Extracted information Block Start

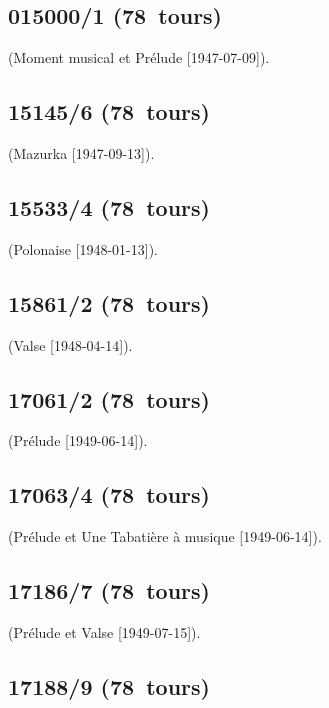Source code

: \subsection{015000/1 (78~tours)}

\Rachmaninov{} (Moment musical   et Prélude 
 [1947-07-09]).

\subsection{15145/6 (78~tours)}

\Chopin{} (Mazurka   [1947-09-13]).

\subsection{15533/4 (78~tours)}

\Chopin{} (Polonaise   [1948-01-13]).

\subsection{15861/2 (78~tours)}

\Scriabine{} (Valse  [1948-04-14]).

\subsection{17061/2 (78~tours)}

\Chopin{} (Prélude   [1949-06-14]).

\subsection{17063/4 (78~tours)}

\Liadov{} (Prélude   et Une Tabatière à musique 
[1949-06-14]).

\subsection{17186/7 (78~tours)}

\Liadov{} (Prélude   et Valse  
[1949-07-15]).

\subsection{17188/9 (78~tours)}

Extracted information Block End

# Work request
Write the records out once more, exactly as they appear, with no pictures.

# Output of the exercise
Source code

: \subsection{015000/1 (78~tours)}

\Rachmaninov{} (Moment musical   et Prélude 
 [1947-07-09]).

\subsection{15145/6 (78~tours)}

\Chopin{} (Mazurka   [1947-09-13]).

\subsection{15533/4 (78~tours)}

\Chopin{} (Polonaise   [1948-01-13]).

\subsection{15861/2 (78~tours)}

\Scriabine{} (Valse  [1948-04-14]).

\subsection{17061/2 (78~tours)}

\Chopin{} (Prélude   [1949-06-14]).

\subsection{17063/4 (78~tours)}

\Liadov{} (Prélude   et Une Tabatière à musique 
[1949-06-14]).

\subsection{17186/7 (78~tours)}

\Liadov{} (Prélude   et Valse  
[1949-07-15]).

\subsection{17188/9 (78~tours)}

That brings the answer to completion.